La population ne peut plus non plus depuis mars consulter au sans rendez-vous du CLSC Haute-Ville si elle n’y a pas un médecin, conséquence de la loi 20, qui oblige les médecins à inscrire plus de patients et à être plus assidus auprès d’eux.

Interrogé à savoir s’il considérait que l’accès aux services de consultation sans rendez-vous s’était amélioré à Québec pour les patients avec ou sans médecin de famille, le ministre s’est dit d’avis que oui. 

- Cet accès n’a pas diminué? 

- Non.

- Avez-vous des chiffres pour le démontrer? 

- Avez-vous des chiffres pour démontrer le contraire?

Le ministre a ensuite ajouté qu’il n’avait «pas d’indications à l’effet qu’il y avait une perte d’accès» à Québec. 

Offre insuffisante

Pour François Paradis, la pression intenable qui pèse sur MAclinique Lebourgneuf et les autres supercliniques est due à «l’intransigeance» du ministre Barrette.
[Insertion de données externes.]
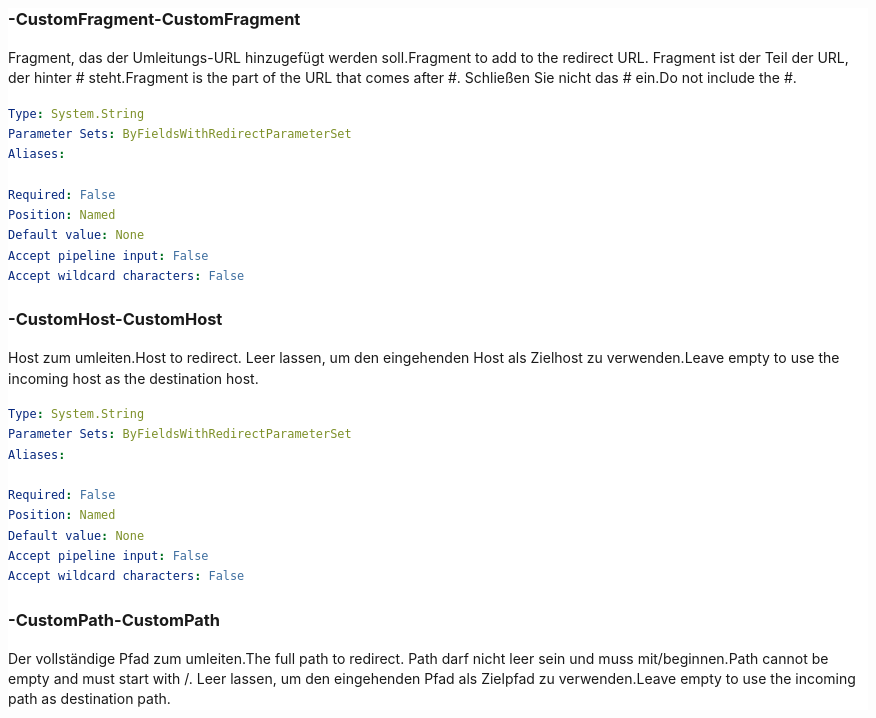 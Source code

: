 ### <span data-ttu-id="ac68a-119">-CustomFragment</span><span class="sxs-lookup"><span data-stu-id="ac68a-119">-CustomFragment</span></span>
<span data-ttu-id="ac68a-120">Fragment, das der Umleitungs-URL hinzugefügt werden soll.</span><span class="sxs-lookup"><span data-stu-id="ac68a-120">Fragment to add to the redirect URL.</span></span>
<span data-ttu-id="ac68a-121">Fragment ist der Teil der URL, der hinter # steht.</span><span class="sxs-lookup"><span data-stu-id="ac68a-121">Fragment is the part of the URL that comes after #.</span></span>
<span data-ttu-id="ac68a-122">Schließen Sie nicht das # ein.</span><span class="sxs-lookup"><span data-stu-id="ac68a-122">Do not include the #.</span></span>

```yaml
Type: System.String
Parameter Sets: ByFieldsWithRedirectParameterSet
Aliases:

Required: False
Position: Named
Default value: None
Accept pipeline input: False
Accept wildcard characters: False
```

### <span data-ttu-id="ac68a-123">-CustomHost</span><span class="sxs-lookup"><span data-stu-id="ac68a-123">-CustomHost</span></span>
<span data-ttu-id="ac68a-124">Host zum umleiten.</span><span class="sxs-lookup"><span data-stu-id="ac68a-124">Host to redirect.</span></span>
<span data-ttu-id="ac68a-125">Leer lassen, um den eingehenden Host als Zielhost zu verwenden.</span><span class="sxs-lookup"><span data-stu-id="ac68a-125">Leave empty to use the incoming host as the destination host.</span></span>

```yaml
Type: System.String
Parameter Sets: ByFieldsWithRedirectParameterSet
Aliases:

Required: False
Position: Named
Default value: None
Accept pipeline input: False
Accept wildcard characters: False
```

### <span data-ttu-id="ac68a-126">-CustomPath</span><span class="sxs-lookup"><span data-stu-id="ac68a-126">-CustomPath</span></span>
<span data-ttu-id="ac68a-127">Der vollständige Pfad zum umleiten.</span><span class="sxs-lookup"><span data-stu-id="ac68a-127">The full path to redirect.</span></span>
<span data-ttu-id="ac68a-128">Path darf nicht leer sein und muss mit/beginnen.</span><span class="sxs-lookup"><span data-stu-id="ac68a-128">Path cannot be empty and must start with /.</span></span>
<span data-ttu-id="ac68a-129">Leer lassen, um den eingehenden Pfad als Zielpfad zu verwenden.</span><span class="sxs-lookup"><span data-stu-id="ac68a-129">Leave empty to use the incoming path as destination path.</span></span>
«Dès novembre, on le disait qu’avec la fermeture du sans rendez-vous [aux patients non-inscrits] de la Clinique médicale Pierre-Bertrand, puis de celui du Centre médical de Charlesbourg, les supercliniques ne seraient pas capables d’absorber» le flux de patients, a rappelé François Paradis, ajoutant qu’il y avait encore 52 000 patients sans médecin de famille dans Québec-Nord au 31 décembre.

«Pourquoi ne pas avoir permis au Centre médical de Charlesbourg de poursuivre sa mission réseau jusqu’à ce qu’il puisse trouver de nouveaux médecins pour répondre aux exigences du programme de superclinique? L’intransigeance du ministre, on le voit, ça ne fonctionne pas», estime le député de Lévis.

Selon lui, «on n’a pas le choix de revenir aux cliniques-réseau parce que la demande n’est pas comblée». «Les supercliniques, c’est loin d’être l’accès» promis par le ministre, constate M. Paradis.